**TASK TO CARRY OUT**
Print each entry below precisely as it reads.

======== DATA SECTION

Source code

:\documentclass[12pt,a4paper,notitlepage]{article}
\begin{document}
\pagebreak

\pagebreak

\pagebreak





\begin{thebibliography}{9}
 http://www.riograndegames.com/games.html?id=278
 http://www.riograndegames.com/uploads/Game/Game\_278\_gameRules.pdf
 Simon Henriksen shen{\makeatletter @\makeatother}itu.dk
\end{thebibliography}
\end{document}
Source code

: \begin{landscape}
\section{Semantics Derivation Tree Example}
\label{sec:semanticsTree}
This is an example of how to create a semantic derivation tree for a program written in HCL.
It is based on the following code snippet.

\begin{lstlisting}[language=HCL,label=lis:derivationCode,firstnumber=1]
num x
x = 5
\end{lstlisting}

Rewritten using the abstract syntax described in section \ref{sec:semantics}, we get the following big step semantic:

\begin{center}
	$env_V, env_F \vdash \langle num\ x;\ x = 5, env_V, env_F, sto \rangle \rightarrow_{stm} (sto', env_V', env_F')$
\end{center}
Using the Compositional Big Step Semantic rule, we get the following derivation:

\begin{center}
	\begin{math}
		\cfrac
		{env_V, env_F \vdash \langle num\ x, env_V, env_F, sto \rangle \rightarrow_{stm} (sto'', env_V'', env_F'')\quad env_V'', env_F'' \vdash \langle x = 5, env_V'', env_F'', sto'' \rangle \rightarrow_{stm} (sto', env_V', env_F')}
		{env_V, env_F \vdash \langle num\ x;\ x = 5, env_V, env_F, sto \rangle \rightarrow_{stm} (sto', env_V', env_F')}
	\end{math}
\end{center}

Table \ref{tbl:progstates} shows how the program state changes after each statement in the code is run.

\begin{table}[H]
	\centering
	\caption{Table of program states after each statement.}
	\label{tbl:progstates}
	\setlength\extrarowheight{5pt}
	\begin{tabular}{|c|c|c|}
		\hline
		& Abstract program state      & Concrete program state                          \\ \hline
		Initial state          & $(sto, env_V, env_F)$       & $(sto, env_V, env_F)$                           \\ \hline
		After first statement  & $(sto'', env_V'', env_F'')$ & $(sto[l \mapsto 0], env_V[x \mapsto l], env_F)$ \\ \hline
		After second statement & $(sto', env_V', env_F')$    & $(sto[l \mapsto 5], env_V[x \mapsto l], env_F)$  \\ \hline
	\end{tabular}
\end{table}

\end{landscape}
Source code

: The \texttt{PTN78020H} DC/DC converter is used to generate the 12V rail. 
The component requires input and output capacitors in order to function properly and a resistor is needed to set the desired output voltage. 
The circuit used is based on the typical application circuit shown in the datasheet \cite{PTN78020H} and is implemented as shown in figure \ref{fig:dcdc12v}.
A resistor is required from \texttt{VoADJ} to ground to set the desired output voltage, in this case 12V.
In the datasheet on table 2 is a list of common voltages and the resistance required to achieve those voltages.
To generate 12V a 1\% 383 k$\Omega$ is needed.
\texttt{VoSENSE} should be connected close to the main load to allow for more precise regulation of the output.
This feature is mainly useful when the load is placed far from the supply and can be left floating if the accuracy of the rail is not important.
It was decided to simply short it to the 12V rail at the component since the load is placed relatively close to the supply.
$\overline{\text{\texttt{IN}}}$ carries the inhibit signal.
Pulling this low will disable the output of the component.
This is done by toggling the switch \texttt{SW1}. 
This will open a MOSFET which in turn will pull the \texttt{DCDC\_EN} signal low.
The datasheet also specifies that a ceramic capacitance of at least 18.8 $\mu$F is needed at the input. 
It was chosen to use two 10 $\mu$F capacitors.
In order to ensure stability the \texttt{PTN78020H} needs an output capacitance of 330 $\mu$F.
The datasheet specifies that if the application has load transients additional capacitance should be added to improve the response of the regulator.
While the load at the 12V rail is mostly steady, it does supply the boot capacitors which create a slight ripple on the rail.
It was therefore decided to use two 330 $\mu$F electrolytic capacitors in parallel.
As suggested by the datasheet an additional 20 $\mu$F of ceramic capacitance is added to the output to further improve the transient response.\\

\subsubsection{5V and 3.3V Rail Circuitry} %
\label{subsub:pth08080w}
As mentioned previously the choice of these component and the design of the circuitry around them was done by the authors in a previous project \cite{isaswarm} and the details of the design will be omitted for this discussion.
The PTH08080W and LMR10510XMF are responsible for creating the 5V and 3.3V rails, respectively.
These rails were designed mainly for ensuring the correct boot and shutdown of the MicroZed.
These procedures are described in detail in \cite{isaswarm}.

================

**EXERCISE SOLUTION**
Source code

:\documentclass[12pt,a4paper,notitlepage]{article}
\begin{document}
\pagebreak

\pagebreak

\pagebreak





\begin{thebibliography}{9}
 http://www.riograndegames.com/games.html?id=278
 http://www.riograndegames.com/uploads/Game/Game\_278\_gameRules.pdf
 Simon Henriksen shen{\makeatletter @\makeatother}itu.dk
\end{thebibliography}
\end{document}
Source code

: \begin{landscape}
\section{Semantics Derivation Tree Example}
\label{sec:semanticsTree}
This is an example of how to create a semantic derivation tree for a program written in HCL.
It is based on the following code snippet.

\begin{lstlisting}[language=HCL,label=lis:derivationCode,firstnumber=1]
num x
x = 5
\end{lstlisting}

Rewritten using the abstract syntax described in section \ref{sec:semantics}, we get the following big step semantic:

\begin{center}
	$env_V, env_F \vdash \langle num\ x;\ x = 5, env_V, env_F, sto \rangle \rightarrow_{stm} (sto', env_V', env_F')$
\end{center}
Using the Compositional Big Step Semantic rule, we get the following derivation:

\begin{center}
	\begin{math}
		\cfrac
		{env_V, env_F \vdash \langle num\ x, env_V, env_F, sto \rangle \rightarrow_{stm} (sto'', env_V'', env_F'')\quad env_V'', env_F'' \vdash \langle x = 5, env_V'', env_F'', sto'' \rangle \rightarrow_{stm} (sto', env_V', env_F')}
		{env_V, env_F \vdash \langle num\ x;\ x = 5, env_V, env_F, sto \rangle \rightarrow_{stm} (sto', env_V', env_F')}
	\end{math}
\end{center}

Table \ref{tbl:progstates} shows how the program state changes after each statement in the code is run.

\begin{table}[H]
	\centering
	\caption{Table of program states after each statement.}
	\label{tbl:progstates}
	\setlength\extrarowheight{5pt}
	\begin{tabular}{|c|c|c|}
		\hline
		& Abstract program state      & Concrete program state                          \\ \hline
		Initial state          & $(sto, env_V, env_F)$       & $(sto, env_V, env_F)$                           \\ \hline
		After first statement  & $(sto'', env_V'', env_F'')$ & $(sto[l \mapsto 0], env_V[x \mapsto l], env_F)$ \\ \hline
		After second statement & $(sto', env_V', env_F')$    & $(sto[l \mapsto 5], env_V[x \mapsto l], env_F)$  \\ \hline
	\end{tabular}
\end{table}

\end{landscape}
Source code

: The \texttt{PTN78020H} DC/DC converter is used to generate the 12V rail. 
The component requires input and output capacitors in order to function properly and a resistor is needed to set the desired output voltage. 
The circuit used is based on the typical application circuit shown in the datasheet \cite{PTN78020H} and is implemented as shown in figure \ref{fig:dcdc12v}.
A resistor is required from \texttt{VoADJ} to ground to set the desired output voltage, in this case 12V.
In the datasheet on table 2 is a list of common voltages and the resistance required to achieve those voltages.
To generate 12V a 1\% 383 k$\Omega$ is needed.
\texttt{VoSENSE} should be connected close to the main load to allow for more precise regulation of the output.
This feature is mainly useful when the load is placed far from the supply and can be left floating if the accuracy of the rail is not important.
It was decided to simply short it to the 12V rail at the component since the load is placed relatively close to the supply.
$\overline{\text{\texttt{IN}}}$ carries the inhibit signal.
Pulling this low will disable the output of the component.
This is done by toggling the switch \texttt{SW1}. 
This will open a MOSFET which in turn will pull the \texttt{DCDC\_EN} signal low.
The datasheet also specifies that a ceramic capacitance of at least 18.8 $\mu$F is needed at the input. 
It was chosen to use two 10 $\mu$F capacitors.
In order to ensure stability the \texttt{PTN78020H} needs an output capacitance of 330 $\mu$F.
The datasheet specifies that if the application has load transients additional capacitance should be added to improve the response of the regulator.
While the load at the 12V rail is mostly steady, it does supply the boot capacitors which create a slight ripple on the rail.
It was therefore decided to use two 330 $\mu$F electrolytic capacitors in parallel.
As suggested by the datasheet an additional 20 $\mu$F of ceramic capacitance is added to the output to further improve the transient response.\\

\subsubsection{5V and 3.3V Rail Circuitry} %
\label{subsub:pth08080w}
As mentioned previously the choice of these component and the design of the circuitry around them was done by the authors in a previous project \cite{isaswarm} and the details of the design will be omitted for this discussion.
The PTH08080W and LMR10510XMF are responsible for creating the 5V and 3.3V rails, respectively.
These rails were designed mainly for ensuring the correct boot and shutdown of the MicroZed.
These procedures are described in detail in \cite{isaswarm}.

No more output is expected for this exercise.